For just about the time of Berkeley's appointment a fierce religious war between Cavalier and Puritan was beginning in England, and already some Puritans had fled to Virginia to escape persecution at home. But Berkeley soon showed them that they had come to the wrong place and bade them "depart the Colony with all convenience."

Berkeley did not believe in freedom of thought, and he disapproved just as much of education, for that had encouraged freedom of thought. "I thank God," he said some years later, "there are no free schools in Virginia or printing, and I hope we shall not have them these hundred years. For learning has brought disobedience and heresy, and sects into the world, and printing has divulged them, and libels against the best government. God keep us from both."

In England the quarrel between King and people grew ever fiercer and more bitter. Virginia so far away heard the echo of it, and there, as in England, men took sides. The men in Virginia were ready enough to stand up to the King and speak their mind when he threatened their liberties. But when they heard that the people in England had taken the King prisoner and were talking of beheading him they were horrified. To lay bands upon his person, to lead him to the block, to take his life! That seemed to them very terrible. And when at length the news of the King's death reached Virginia the Virginians forgot their grievances, they became King's men. And Berkeley, a fervent Royalist, wrote to his brother Royalists at home asking them to come out to Virginia, there to find new homes far from the rule of the hated "usurper" Cromwell.

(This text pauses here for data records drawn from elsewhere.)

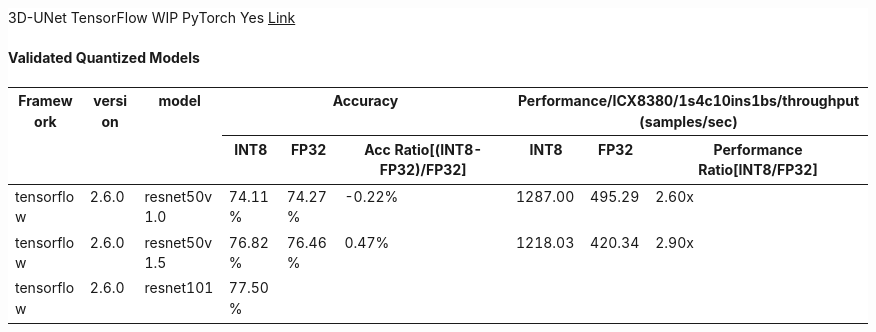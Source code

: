   </tr>
  <tr>
    <td rowspan="2">3D-UNet</td>
    <td>TensorFlow</td>
    <td>WIP</td>
    <td></td>
  </tr>
  <tr>
    <td>PyTorch</td>
    <td>Yes</td>
    <td><a href="https://github.com/intel/neural-compressor/tree/master/examples/pytorch/image_recognition/3d-unet/quantization">Link</a></td>
  </tr>
</tbody>
</table>

#### Validated Quantized Models

<table>
<thead>
  <tr>
    <th rowspan="2">Framework</th>
    <th rowspan="2">version</th>
    <th rowspan="2">model</th>
    <th colspan="3">Accuracy</th>
    <th colspan="3">Performance/ICX8380/1s4c10ins1bs/throughput(samples/sec)</th>
  </tr>
  <tr>
    <th>INT8</th>
    <th>FP32</th>
    <th>Acc Ratio[(INT8-FP32)/FP32]</th>
    <th>INT8</th>
    <th>FP32</th>
    <th>Performance Ratio[INT8/FP32]</th>
  </tr>
</thead>
<tbody>
  <tr>
    <td>tensorflow</td>
    <td>2.6.0</td>
    <td>resnet50v1.0</td>
    <td>74.11%</td>
    <td>74.27%</td>
    <td>-0.22%</td>
    <td>1287.00</td>
    <td>495.29</td>
    <td>2.60x</td>
  </tr>
  <tr>
    <td>tensorflow</td>
    <td>2.6.0</td>
    <td>resnet50v1.5</td>
    <td>76.82%</td>
    <td>76.46%</td>
    <td>0.47%</td>
    <td>1218.03</td>
    <td>420.34</td>
    <td>2.90x</td>
  </tr>
  <tr>
    <td>tensorflow</td>
    <td>2.6.0</td>
    <td>resnet101</td>
    <td>77.50%</td>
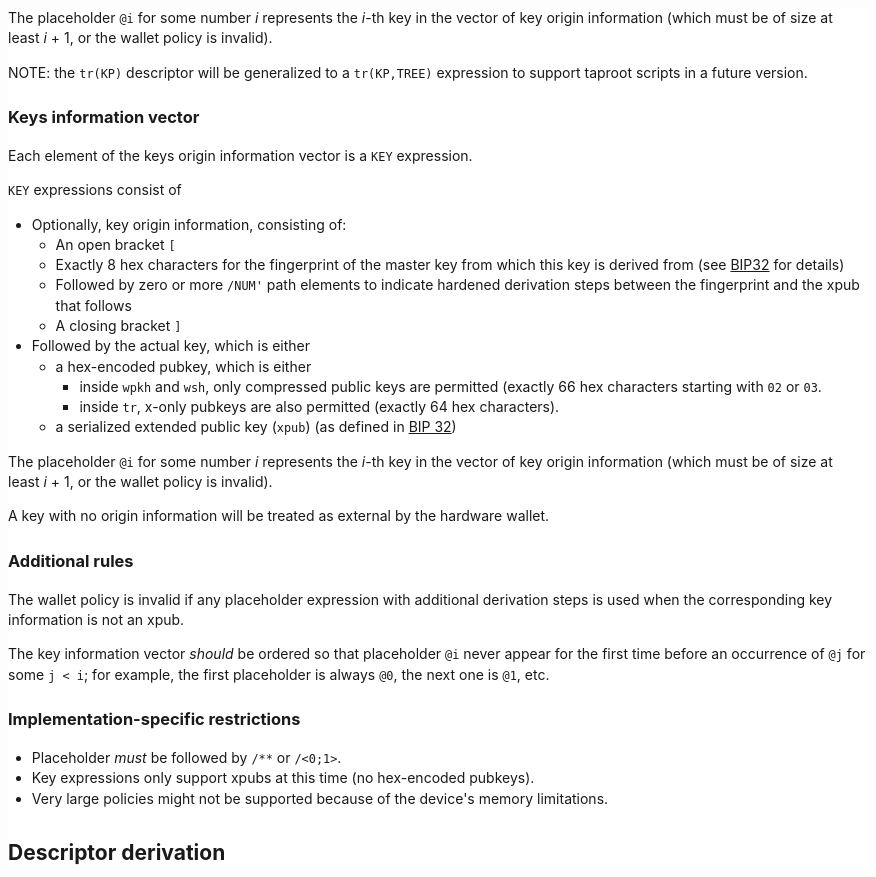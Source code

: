 The placeholder `@i` for some number *i* represents the *i*-th key in the
vector of key origin information (which must be of size at least *i* + 1,
or the wallet policy is invalid).

NOTE: the `tr(KP)` descriptor will be generalized to a `tr(KP,TREE)` expression to support taproot scripts in a future version.

### Keys information vector

Each element of the keys origin information vector is a `KEY` expression.

`KEY` expressions consist of
- Optionally, key origin information, consisting of:
  - An open bracket `[`
  - Exactly 8 hex characters for the fingerprint of the master key from
which this key is derived from (see [BIP32](
https://github.com/bitcoin/bips/blob/master/bip-0032.mediawiki) for details)
  - Followed by zero or more `/NUM'` path elements to indicate hardened
derivation steps between the fingerprint and the xpub that follows
  - A closing bracket `]`
- Followed by the actual key, which is either
  - a hex-encoded pubkey, which is either
    - inside `wpkh` and `wsh`, only compressed public keys are permitted
(exactly 66 hex characters starting with `02` or `03`.
    - inside `tr`, x-only pubkeys are also permitted (exactly 64 hex
characters).
  - a serialized extended public key (`xpub`) (as defined in [BIP 32](
https://github.com/bitcoin/bips/blob/master/bip-0032.mediawiki))

The placeholder `@i` for some number *i* represents the *i*-th key in the
vector of key origin information (which must be of size at least *i* + 1,
or the wallet policy is invalid).

A key with no origin information will be treated as external by the hardware wallet.

### Additional rules

The wallet policy is invalid if any placeholder expression with additional
derivation steps is used when the corresponding key information is not an
xpub.

The key information vector *should* be ordered so that placeholder `@i`
never appear for the first time before an occurrence of `@j`  for some `j < i`; for example, the first placeholder is always `@0`, the next one is
`@1`, etc.

### Implementation-specific restrictions

- Placeholder _must_ be followed by `/**` or `/<0;1>`.
- Key expressions only support xpubs at this time (no hex-encoded pubkeys).
- Very large policies might not be supported because of the device's memory limitations.

## Descriptor derivation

Many came, fleeing from their native land "in horror and despairs at the bloody and bitter stroke." Before the year was out at least a thousand Cavaliers had found a home in Virginia. They were kindly, even affectionately, received. Every house was open to them, every hand stretched out to help.

In October the House of Burgesses met and at once declared that the beheading of "the late most excellent and now undoubtedly sainted King" was treason. And if any one in Virginia dared to defend "the late traitorous proceedings against the aforesaid King of most happy memory" they too would be found guilty of treason and worthy of death. Worthy of death too should be any one who seemed by word or deed to doubt the right of "his Majesty that now is" to the Colony of Virginia. Thus Charles II, a homeless wanderer, was acknowledged King of Virginia.

In this manner did little Virginia fling down the gauntlet to Great Britain. It was a daring deed, and one not likely to go unheeded by the watchful Cromwell. Yet two years and more passed. Then British ships appeared off Jamestown. At once the Virginians made ready to resist; cannon were mounted; the gay Cavaliers turned out in force, sword by side, gun in hand. Then a little boat flying a white flag was seen to put off for the shore. It was a messenger from the British captain.

It would be much better for them, he said, to yield peacefully than to fight and be beaten. For hold out against the great strength of Britain they could not. His words had weight with the Virginians. Yet long and seriously they debated. Some would have held out, but others saw only misery and destruction in such a course. So at length they surrendered to the might of Cromwell.